Al final, un personaje que me pidió no revelar su nombre, tal vez, para evitar la pesquisa que concluya por internarlo en algún centro psiquiátrico, me dijo que el vocablo “nasobuco” viene del siglo VII antes de nuestra era. La data, ya de por sí escalofriante, se basa en el hecho de que el rancio nombre lo acuñó el pueblo de Babilonia… Respiremos… Expliquémonos. Su rey, Nabucodonosor, al dudar de la información que le daban sus “ojos y oídos”, quiso saber por sí mismo lo que pensaba el pueblo de su gobierno, por lo que decidió una vez a la semana descolgarse del lecho que compartía con Semiramis en los Jardines Colgantes de Palacio, y mezclarse con el babilonio de a pie, en su diario discurrir por los agros y mercados de la cosmopolita ciudad del Eufrates. Tal decisión, tan hija de la inseguridad como del temor ―tal como nos sucede hoy día con el nuevo coronavirus―, lo indujo a ponerse una mascarilla que le cubría nariz y boca, alegando una deformación del rostro a causa de una herida recibida en un combate contra terroristas asirios. Pero los babilonios, curiosos y deslenguados como todo pueblo burlado, pronto descubrieron la treta de su rey, llamándolo desde entonces Nasobucodonosor: apodo con el que si bien no pasó a la Historia, al menos, fue el primero en incluir las fosas nasales en un disfraz facial.
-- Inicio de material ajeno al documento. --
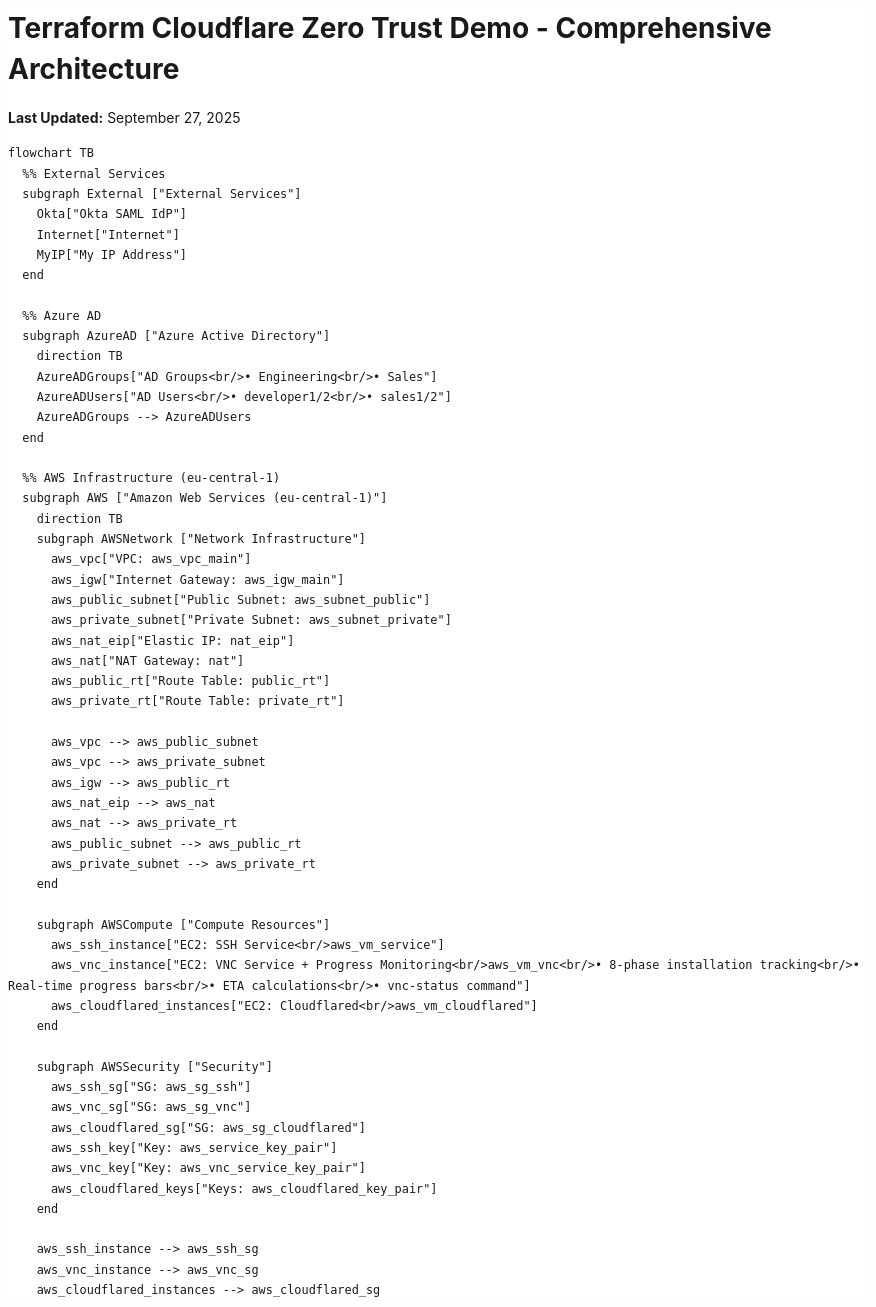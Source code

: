 # Terraform Cloudflare Zero Trust Demo - Comprehensive Architecture

**Last Updated:** September 27, 2025

```mermaid
flowchart TB
  %% External Services
  subgraph External ["External Services"]
    Okta["Okta SAML IdP"]
    Internet["Internet"]
    MyIP["My IP Address"]
  end

  %% Azure AD
  subgraph AzureAD ["Azure Active Directory"]
    direction TB
    AzureADGroups["AD Groups<br/>• Engineering<br/>• Sales"]
    AzureADUsers["AD Users<br/>• developer1/2<br/>• sales1/2"]
    AzureADGroups --> AzureADUsers
  end

  %% AWS Infrastructure (eu-central-1)
  subgraph AWS ["Amazon Web Services (eu-central-1)"]
    direction TB
    subgraph AWSNetwork ["Network Infrastructure"]
      aws_vpc["VPC: aws_vpc_main"]
      aws_igw["Internet Gateway: aws_igw_main"]
      aws_public_subnet["Public Subnet: aws_subnet_public"]
      aws_private_subnet["Private Subnet: aws_subnet_private"]
      aws_nat_eip["Elastic IP: nat_eip"]
      aws_nat["NAT Gateway: nat"]
      aws_public_rt["Route Table: public_rt"]
      aws_private_rt["Route Table: private_rt"]
      
      aws_vpc --> aws_public_subnet
      aws_vpc --> aws_private_subnet
      aws_igw --> aws_public_rt
      aws_nat_eip --> aws_nat
      aws_nat --> aws_private_rt
      aws_public_subnet --> aws_public_rt
      aws_private_subnet --> aws_private_rt
    end
    
    subgraph AWSCompute ["Compute Resources"]
      aws_ssh_instance["EC2: SSH Service<br/>aws_vm_service"]
      aws_vnc_instance["EC2: VNC Service + Progress Monitoring<br/>aws_vm_vnc<br/>• 8-phase installation tracking<br/>• Real-time progress bars<br/>• ETA calculations<br/>• vnc-status command"]
      aws_cloudflared_instances["EC2: Cloudflared<br/>aws_vm_cloudflared"]
    end
    
    subgraph AWSSecurity ["Security"]
      aws_ssh_sg["SG: aws_sg_ssh"]
      aws_vnc_sg["SG: aws_sg_vnc"]
      aws_cloudflared_sg["SG: aws_sg_cloudflared"]
      aws_ssh_key["Key: aws_service_key_pair"]
      aws_vnc_key["Key: aws_vnc_service_key_pair"]
      aws_cloudflared_keys["Keys: aws_cloudflared_key_pair"]
    end
    
    aws_ssh_instance --> aws_ssh_sg
    aws_vnc_instance --> aws_vnc_sg
    aws_cloudflared_instances --> aws_cloudflared_sg
```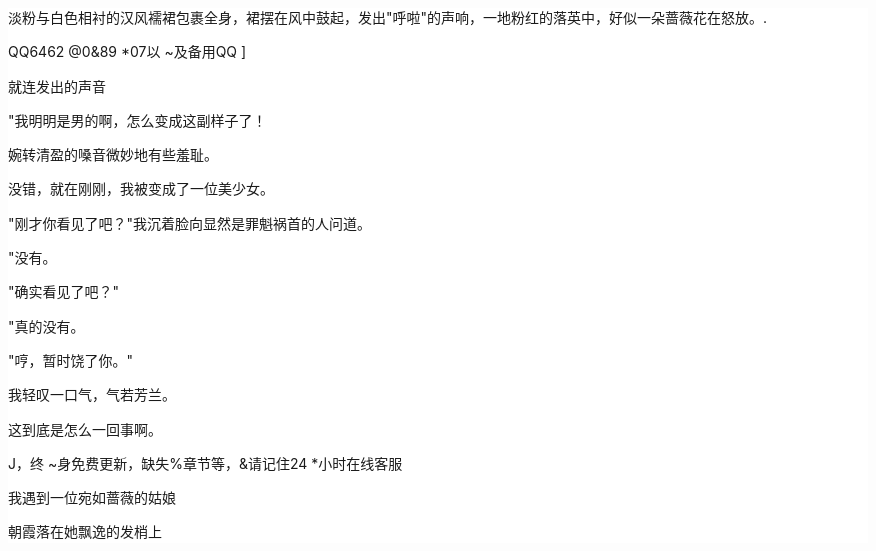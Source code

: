 



淡粉与白色相衬的汉风襦裙包裹全身，裙摆在风中鼓起，发出"呼啦"的声响，一地粉红的落英中，好似一朵蔷薇花在怒放。.



 QQ6462 @0&89 *07以 ~及备用QQ ]



就连发出的声音



"我明明是男的啊，怎么变成这副样子了！





婉转清盈的嗓音微妙地有些羞耻。





没错，就在刚刚，我被变成了一位美少女。





"刚才你看见了吧？"我沉着脸向显然是罪魁祸首的人问道。



"没有。



"确实看见了吧？"



"真的没有。



"哼，暂时饶了你。"





我轻叹一口气，气若芳兰。





这到底是怎么一回事啊。



J，终 ~身免费更新，缺失%章节等，&请记住24 *小时在线客服





我遇到一位宛如蔷薇的姑娘



朝霞落在她飘逸的发梢上

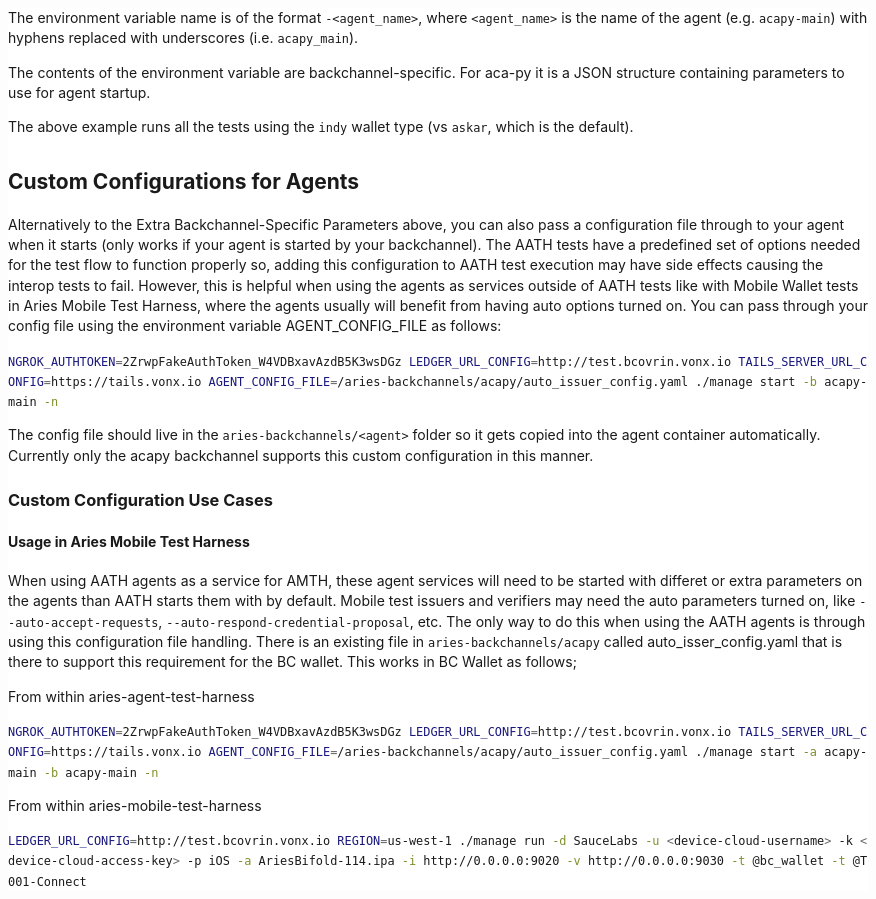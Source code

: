 The environment variable name is of the format `-<agent_name>`, where `<agent_name>` is the name of the agent (e.g. `acapy-main`) with hyphens replaced with underscores (i.e. `acapy_main`).

The contents of the environment variable are backchannel-specific. For aca-py it is a JSON structure containing parameters to use for agent startup.

The above example runs all the tests using the `indy` wallet type (vs `askar`, which is the default).

## Custom Configurations for Agents

Alternatively to the Extra Backchannel-Specific Parameters above, you can also pass a configuration file through to your agent when it starts (only works if your agent is started by your backchannel). The AATH tests have a predefined set of options needed for the test flow to function properly so, adding this configuration to AATH test execution may have side effects causing the interop tests to fail. However, this is helpful when using the agents as services outside of AATH tests like with Mobile Wallet tests in Aries Mobile Test Harness, where the agents usually will benefit from having auto options turned on. You can pass through your config file using the environment variable AGENT_CONFIG_FILE as follows:
  
```bash
NGROK_AUTHTOKEN=2ZrwpFakeAuthToken_W4VDBxavAzdB5K3wsDGz LEDGER_URL_CONFIG=http://test.bcovrin.vonx.io TAILS_SERVER_URL_CONFIG=https://tails.vonx.io AGENT_CONFIG_FILE=/aries-backchannels/acapy/auto_issuer_config.yaml ./manage start -b acapy-main -n
```

The config file should live in the `aries-backchannels/<agent>` folder so it gets copied into the agent container automatically. Currently only the acapy backchannel supports this custom configuration in this manner. 

### Custom Configuration Use Cases

#### Usage in Aries Mobile Test Harness

When using AATH agents as a service for AMTH, these agent services will need to be started with differet or extra parameters on the agents than AATH starts them with by default. Mobile test issuers and verifiers may need the auto parameters turned on, like `--auto-accept-requests`, `--auto-respond-credential-proposal`, etc. The only way to do this when using the AATH agents is through using this configuration file handling. There is an existing file in `aries-backchannels/acapy` called auto_isser_config.yaml that is there to support this requirement for the BC wallet. This works in BC Wallet as follows;

From within aries-agent-test-harness

```bash
NGROK_AUTHTOKEN=2ZrwpFakeAuthToken_W4VDBxavAzdB5K3wsDGz LEDGER_URL_CONFIG=http://test.bcovrin.vonx.io TAILS_SERVER_URL_CONFIG=https://tails.vonx.io AGENT_CONFIG_FILE=/aries-backchannels/acapy/auto_issuer_config.yaml ./manage start -a acapy-main -b acapy-main -n
```

From within aries-mobile-test-harness

```bash
LEDGER_URL_CONFIG=http://test.bcovrin.vonx.io REGION=us-west-1 ./manage run -d SauceLabs -u <device-cloud-username> -k <device-cloud-access-key> -p iOS -a AriesBifold-114.ipa -i http://0.0.0.0:9020 -v http://0.0.0.0:9030 -t @bc_wallet -t @T001-Connect
```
Con los siglos todo quedó en el olvido, hasta que dos mil quinientos años más tarde, aproximadamente, en Italia, el gran músico Giuseppe Verdi, identificado con la causa independentista de su pueblo, burlaba la censura impuesta por el ocupante austriaco, apropiándose de los personajes y pasajes históricos más notables del ayer, para de manera velada denunciar el oprobioso presente de su patria.En esencia, esta fue la causa que dictó los guiones de dos de sus más conocidas óperas: Aida y Nabucodonosor. Pero, por un problema elemental de comunicación, en razón de que sus contenidos se expresaban por el bel canto,el pueblo ―una vez más el pueblo― terminó por acortar el ilustre nombre, también en italiano difícil de pronunciar, renombrando la ópera Nabuco.
Hoy día, la COVID-19 vuelve a poner a flor de labio la inmortal obra de Verdi, aunque sin dejar de lado la nariz, que con tan buen tino “se echaron” sus compatriotas. De ahí que el objeto que nos ocupa, el cual responde al nombre de Nasobuco, se nos haya hecho imprescindible cada vez que, por alguna necesidad imperiosa, nos vemos obligados a salir de casa. A fin de cuentas, quien haya llamado Nasobuco a ese pedazo de tela con tiras, después de leer el presente artículo, convendrá conmigo que con independencia de la fonética ―a todo se acostumbra uno―, el nombre tiene su historia, ficticia o verdadera, pero la tiene y desde bien atrás…
A propósito, Nabuco se estrenó en La Scala de Milán, la noche del 9 de marzo de 1842. ¡Cuídese! ¡Quédese en casa! ¡Si puede, oiga a Verdi! Su música también ayuda a vivir, se lo aseguro.